### PROMPT:
Within these records, how many lines hold "Wine"? Give the number alone.

──────────────────────────────

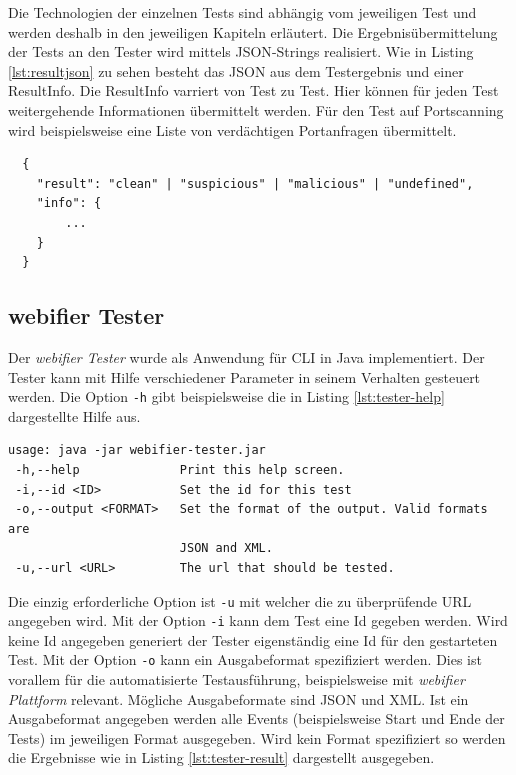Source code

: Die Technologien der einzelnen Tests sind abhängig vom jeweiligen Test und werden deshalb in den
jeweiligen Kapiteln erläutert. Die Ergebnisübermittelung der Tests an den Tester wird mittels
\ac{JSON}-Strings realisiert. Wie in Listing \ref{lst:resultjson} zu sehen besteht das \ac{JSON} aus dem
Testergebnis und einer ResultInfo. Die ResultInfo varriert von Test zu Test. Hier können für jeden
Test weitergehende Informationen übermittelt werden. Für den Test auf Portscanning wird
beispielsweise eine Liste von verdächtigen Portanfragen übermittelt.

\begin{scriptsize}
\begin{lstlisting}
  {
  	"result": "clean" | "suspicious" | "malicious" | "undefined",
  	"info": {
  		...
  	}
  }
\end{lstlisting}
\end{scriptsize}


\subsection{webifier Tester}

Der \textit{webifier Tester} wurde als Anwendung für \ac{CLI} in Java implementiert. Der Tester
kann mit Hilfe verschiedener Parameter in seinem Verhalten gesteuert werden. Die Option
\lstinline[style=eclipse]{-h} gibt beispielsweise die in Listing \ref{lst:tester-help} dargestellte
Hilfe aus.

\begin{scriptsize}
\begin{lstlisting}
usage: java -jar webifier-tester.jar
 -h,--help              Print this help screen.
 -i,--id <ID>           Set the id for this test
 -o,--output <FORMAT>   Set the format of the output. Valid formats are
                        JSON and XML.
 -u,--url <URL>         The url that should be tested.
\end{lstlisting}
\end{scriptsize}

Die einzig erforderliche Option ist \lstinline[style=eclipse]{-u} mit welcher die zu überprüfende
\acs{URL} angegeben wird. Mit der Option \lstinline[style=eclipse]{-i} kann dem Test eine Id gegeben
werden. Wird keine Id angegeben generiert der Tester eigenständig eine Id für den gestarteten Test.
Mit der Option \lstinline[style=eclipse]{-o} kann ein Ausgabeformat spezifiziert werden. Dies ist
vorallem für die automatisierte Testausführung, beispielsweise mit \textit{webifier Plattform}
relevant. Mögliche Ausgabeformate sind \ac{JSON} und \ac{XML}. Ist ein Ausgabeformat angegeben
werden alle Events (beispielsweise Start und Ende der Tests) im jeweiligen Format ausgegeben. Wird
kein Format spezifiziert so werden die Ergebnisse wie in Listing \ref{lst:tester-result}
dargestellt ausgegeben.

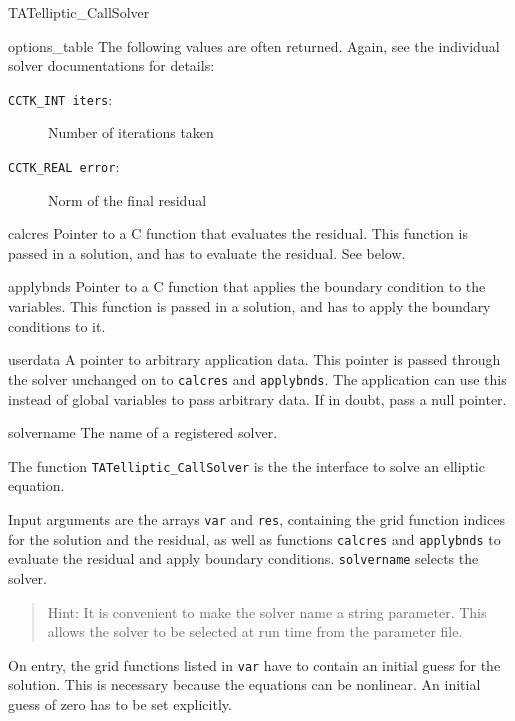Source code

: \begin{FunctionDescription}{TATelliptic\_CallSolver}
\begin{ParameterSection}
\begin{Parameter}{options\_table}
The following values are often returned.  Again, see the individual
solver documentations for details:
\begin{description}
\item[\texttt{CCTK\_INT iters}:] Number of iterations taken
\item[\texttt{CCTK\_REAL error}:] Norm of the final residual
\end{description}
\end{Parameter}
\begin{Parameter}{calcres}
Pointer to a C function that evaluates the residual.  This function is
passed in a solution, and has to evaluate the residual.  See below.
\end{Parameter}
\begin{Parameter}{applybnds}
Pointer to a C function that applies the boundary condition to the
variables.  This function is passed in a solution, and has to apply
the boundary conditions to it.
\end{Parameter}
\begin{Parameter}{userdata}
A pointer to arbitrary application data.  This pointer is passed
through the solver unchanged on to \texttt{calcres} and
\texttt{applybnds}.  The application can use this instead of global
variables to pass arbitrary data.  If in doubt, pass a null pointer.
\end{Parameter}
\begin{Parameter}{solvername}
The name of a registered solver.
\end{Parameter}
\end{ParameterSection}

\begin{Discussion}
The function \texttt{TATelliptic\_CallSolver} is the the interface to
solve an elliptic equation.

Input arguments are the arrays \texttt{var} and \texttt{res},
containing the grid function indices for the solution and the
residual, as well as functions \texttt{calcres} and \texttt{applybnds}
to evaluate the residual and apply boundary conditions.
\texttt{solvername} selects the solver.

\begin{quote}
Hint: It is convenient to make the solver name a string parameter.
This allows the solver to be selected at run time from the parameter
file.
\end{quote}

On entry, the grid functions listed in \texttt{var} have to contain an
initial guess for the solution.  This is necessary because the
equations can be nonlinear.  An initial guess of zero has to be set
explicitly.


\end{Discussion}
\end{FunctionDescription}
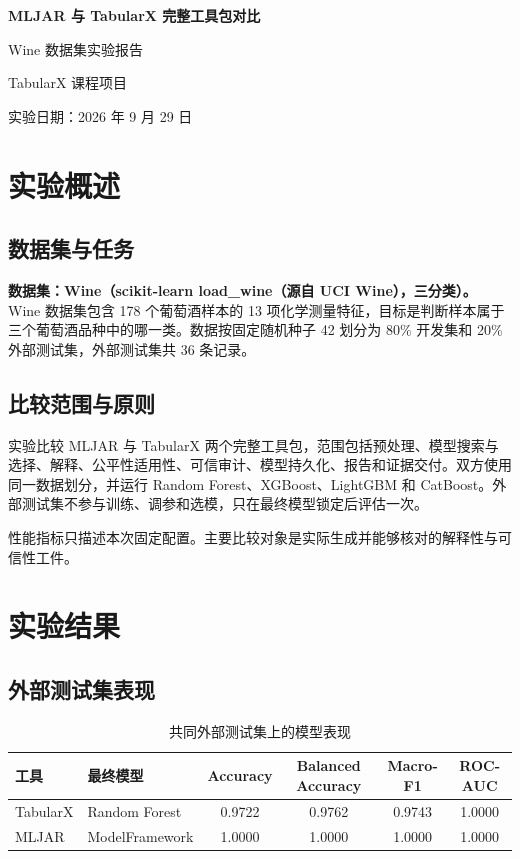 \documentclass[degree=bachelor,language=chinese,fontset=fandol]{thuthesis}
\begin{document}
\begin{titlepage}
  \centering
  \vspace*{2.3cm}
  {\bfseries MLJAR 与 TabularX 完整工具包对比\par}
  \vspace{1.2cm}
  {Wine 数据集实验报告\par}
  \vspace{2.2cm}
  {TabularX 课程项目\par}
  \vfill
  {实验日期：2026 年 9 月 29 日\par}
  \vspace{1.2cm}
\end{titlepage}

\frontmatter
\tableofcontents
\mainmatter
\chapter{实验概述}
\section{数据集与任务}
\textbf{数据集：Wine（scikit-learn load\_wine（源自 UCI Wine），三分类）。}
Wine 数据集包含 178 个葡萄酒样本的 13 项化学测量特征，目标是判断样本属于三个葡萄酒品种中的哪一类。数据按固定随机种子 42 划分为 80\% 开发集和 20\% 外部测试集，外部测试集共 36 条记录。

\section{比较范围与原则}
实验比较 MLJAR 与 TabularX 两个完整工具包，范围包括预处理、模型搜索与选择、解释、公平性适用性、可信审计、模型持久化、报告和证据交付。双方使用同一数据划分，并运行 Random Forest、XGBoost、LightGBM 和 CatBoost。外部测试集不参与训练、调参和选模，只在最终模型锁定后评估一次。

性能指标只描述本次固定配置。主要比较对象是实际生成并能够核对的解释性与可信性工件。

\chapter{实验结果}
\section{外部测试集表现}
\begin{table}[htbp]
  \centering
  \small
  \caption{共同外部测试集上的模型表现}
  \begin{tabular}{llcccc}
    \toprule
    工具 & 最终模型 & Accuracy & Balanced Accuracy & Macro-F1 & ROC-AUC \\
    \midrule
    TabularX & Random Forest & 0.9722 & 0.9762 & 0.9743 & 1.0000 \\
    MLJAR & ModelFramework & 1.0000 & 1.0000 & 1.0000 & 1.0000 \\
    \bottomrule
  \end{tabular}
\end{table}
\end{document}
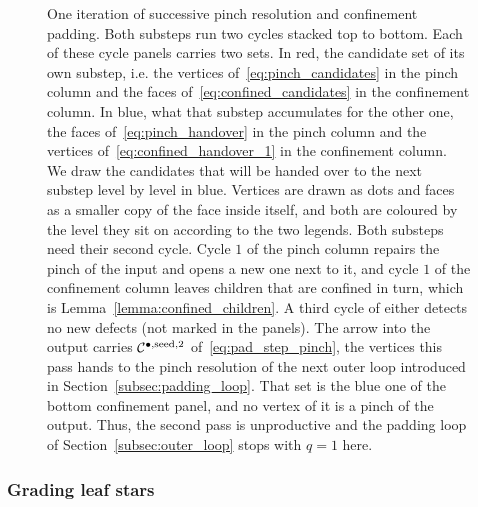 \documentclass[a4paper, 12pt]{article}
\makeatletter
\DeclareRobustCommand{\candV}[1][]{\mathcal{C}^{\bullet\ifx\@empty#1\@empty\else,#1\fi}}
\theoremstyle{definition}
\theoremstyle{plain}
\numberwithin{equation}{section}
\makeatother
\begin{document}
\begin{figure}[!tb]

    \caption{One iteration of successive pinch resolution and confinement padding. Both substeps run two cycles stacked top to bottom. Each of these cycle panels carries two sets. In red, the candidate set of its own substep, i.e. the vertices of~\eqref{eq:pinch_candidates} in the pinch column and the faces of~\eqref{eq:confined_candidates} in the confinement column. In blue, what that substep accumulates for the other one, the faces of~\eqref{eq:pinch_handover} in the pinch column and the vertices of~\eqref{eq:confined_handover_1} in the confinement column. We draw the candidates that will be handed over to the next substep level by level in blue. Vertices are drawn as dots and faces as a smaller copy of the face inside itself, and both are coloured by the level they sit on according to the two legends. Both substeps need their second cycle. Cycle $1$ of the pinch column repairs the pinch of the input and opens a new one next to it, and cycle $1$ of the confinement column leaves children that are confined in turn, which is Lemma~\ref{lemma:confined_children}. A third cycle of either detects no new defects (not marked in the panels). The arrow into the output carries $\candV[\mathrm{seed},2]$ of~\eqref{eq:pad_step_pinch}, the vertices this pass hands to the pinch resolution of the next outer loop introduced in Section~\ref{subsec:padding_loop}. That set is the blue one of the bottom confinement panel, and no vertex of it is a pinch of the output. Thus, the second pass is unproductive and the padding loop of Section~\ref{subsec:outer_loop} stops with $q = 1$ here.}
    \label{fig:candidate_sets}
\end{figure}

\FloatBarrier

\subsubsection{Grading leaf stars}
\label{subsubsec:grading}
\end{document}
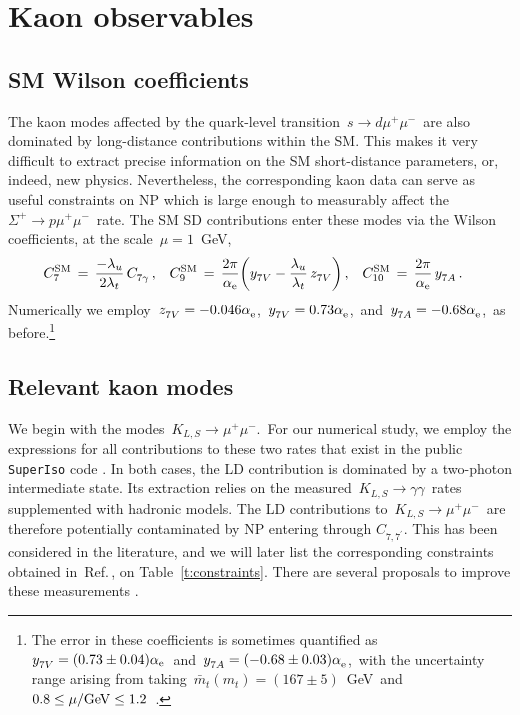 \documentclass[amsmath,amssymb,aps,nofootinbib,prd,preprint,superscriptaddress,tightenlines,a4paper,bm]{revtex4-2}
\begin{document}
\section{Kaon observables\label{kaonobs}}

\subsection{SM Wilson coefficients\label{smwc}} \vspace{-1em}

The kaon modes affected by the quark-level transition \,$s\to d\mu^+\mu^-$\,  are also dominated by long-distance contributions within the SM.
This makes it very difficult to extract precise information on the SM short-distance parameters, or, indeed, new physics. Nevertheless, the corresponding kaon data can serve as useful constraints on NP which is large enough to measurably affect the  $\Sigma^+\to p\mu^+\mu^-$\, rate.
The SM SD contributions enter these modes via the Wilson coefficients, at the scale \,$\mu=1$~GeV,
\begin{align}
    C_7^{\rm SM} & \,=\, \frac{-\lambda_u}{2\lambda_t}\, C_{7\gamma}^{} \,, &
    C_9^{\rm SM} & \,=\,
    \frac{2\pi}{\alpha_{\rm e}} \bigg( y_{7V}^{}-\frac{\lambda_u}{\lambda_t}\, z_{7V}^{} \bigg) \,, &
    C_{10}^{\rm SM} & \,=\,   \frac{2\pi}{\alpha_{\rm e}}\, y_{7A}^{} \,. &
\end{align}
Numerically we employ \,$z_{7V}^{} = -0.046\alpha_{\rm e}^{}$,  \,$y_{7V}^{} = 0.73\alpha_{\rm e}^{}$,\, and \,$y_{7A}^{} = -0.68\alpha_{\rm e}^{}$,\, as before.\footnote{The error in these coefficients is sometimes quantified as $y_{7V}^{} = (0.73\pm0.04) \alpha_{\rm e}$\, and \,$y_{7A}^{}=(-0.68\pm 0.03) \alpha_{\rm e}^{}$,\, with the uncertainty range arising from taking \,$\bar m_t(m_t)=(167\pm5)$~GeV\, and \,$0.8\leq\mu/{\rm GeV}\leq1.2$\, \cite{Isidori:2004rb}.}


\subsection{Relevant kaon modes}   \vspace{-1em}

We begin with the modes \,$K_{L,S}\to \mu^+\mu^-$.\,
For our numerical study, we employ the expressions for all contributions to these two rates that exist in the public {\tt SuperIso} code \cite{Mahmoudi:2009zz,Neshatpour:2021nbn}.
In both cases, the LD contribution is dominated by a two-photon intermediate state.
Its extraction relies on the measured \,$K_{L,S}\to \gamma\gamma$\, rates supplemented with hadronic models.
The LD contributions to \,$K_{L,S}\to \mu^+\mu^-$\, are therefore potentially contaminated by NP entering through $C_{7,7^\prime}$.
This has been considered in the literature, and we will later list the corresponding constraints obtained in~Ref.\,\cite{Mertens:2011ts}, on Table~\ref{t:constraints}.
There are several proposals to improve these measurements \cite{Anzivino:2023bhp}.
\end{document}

──────────────────────────────

### EXPECTED ANSWER:
3